## [What is being asked]
Once the line containing "If you want" is found in the entries below, restate it and each following line word for word, stopping after the line containing "verification test (supplying predictable".

━━━━━ Available data ━━━━━

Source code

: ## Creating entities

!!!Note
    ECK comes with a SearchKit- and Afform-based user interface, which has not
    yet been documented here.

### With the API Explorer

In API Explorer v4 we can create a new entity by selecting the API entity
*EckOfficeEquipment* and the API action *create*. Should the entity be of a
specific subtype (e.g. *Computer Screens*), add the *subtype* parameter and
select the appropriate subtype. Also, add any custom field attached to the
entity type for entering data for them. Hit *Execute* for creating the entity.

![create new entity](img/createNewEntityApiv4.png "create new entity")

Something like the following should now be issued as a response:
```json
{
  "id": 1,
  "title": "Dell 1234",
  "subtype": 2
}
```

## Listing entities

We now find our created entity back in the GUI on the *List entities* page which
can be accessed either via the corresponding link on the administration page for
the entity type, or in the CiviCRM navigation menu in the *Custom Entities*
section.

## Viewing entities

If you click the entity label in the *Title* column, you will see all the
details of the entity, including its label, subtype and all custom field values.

━━━━━
━━━━━ Available data ━━━━━

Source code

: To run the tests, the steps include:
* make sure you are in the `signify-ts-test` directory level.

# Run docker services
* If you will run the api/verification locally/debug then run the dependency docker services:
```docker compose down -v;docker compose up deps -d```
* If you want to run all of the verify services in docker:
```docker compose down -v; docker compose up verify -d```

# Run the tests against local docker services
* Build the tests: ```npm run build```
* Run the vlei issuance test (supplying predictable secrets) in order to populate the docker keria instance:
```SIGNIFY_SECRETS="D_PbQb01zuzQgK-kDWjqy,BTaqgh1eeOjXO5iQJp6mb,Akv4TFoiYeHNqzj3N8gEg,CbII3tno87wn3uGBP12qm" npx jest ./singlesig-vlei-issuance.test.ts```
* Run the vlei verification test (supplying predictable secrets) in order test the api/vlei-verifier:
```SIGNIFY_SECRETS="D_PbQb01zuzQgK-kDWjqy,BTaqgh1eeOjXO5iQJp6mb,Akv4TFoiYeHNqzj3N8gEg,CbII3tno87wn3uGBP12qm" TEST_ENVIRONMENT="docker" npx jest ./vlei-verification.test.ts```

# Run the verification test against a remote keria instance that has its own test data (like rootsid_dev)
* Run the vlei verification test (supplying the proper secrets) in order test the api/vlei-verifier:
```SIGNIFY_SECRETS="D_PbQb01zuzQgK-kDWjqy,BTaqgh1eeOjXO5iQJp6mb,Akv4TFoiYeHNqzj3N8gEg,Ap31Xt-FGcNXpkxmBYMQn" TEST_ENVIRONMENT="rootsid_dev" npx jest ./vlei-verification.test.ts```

━━━━━
━━━━━ Available data ━━━━━

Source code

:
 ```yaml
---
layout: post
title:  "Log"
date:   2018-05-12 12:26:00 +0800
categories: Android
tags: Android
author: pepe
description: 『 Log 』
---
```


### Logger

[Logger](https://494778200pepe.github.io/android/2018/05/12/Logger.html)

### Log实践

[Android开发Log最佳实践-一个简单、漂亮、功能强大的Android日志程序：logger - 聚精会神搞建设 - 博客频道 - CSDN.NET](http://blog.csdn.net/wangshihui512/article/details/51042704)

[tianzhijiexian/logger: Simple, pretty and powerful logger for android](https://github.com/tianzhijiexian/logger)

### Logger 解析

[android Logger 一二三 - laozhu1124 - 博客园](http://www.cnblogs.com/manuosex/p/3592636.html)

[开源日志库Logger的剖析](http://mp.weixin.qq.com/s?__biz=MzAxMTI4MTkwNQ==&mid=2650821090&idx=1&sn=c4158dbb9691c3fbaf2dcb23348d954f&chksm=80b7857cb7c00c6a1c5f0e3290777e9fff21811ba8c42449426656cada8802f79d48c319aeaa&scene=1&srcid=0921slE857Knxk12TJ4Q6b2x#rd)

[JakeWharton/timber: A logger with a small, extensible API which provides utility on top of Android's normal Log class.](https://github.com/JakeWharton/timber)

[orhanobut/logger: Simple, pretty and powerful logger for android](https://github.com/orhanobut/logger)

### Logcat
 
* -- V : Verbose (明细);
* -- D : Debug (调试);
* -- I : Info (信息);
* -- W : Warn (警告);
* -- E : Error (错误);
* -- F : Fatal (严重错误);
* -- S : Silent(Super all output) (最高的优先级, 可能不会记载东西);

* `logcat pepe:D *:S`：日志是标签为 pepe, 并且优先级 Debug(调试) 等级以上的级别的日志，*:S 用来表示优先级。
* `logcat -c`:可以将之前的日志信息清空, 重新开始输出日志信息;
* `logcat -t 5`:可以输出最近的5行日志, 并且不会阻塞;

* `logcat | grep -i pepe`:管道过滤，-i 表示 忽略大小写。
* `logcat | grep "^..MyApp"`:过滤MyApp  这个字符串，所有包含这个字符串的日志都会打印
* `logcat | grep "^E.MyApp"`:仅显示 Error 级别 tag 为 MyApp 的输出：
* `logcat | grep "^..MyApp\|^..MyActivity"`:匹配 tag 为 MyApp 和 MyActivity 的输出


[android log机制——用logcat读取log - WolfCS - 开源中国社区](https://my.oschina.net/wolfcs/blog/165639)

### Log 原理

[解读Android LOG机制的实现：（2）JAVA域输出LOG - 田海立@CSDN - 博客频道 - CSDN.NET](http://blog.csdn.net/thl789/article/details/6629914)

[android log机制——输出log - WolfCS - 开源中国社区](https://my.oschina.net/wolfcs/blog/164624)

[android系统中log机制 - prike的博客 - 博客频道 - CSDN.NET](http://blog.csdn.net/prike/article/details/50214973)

━━━━━

## [Result]
* If you want to run all of the verify services in docker:
```docker compose down -v; docker compose up verify -d```

# Run the tests against local docker services
* Build the tests: ```npm run build```
* Run the vlei issuance test (supplying predictable secrets) in order to populate the docker keria instance:
```SIGNIFY_SECRETS="D_PbQb01zuzQgK-kDWjqy,BTaqgh1eeOjXO5iQJp6mb,Akv4TFoiYeHNqzj3N8gEg,CbII3tno87wn3uGBP12qm" npx jest ./singlesig-vlei-issuance.test.ts```
* Run the vlei verification test (supplying predictable secrets) in order test the api/vlei-verifier:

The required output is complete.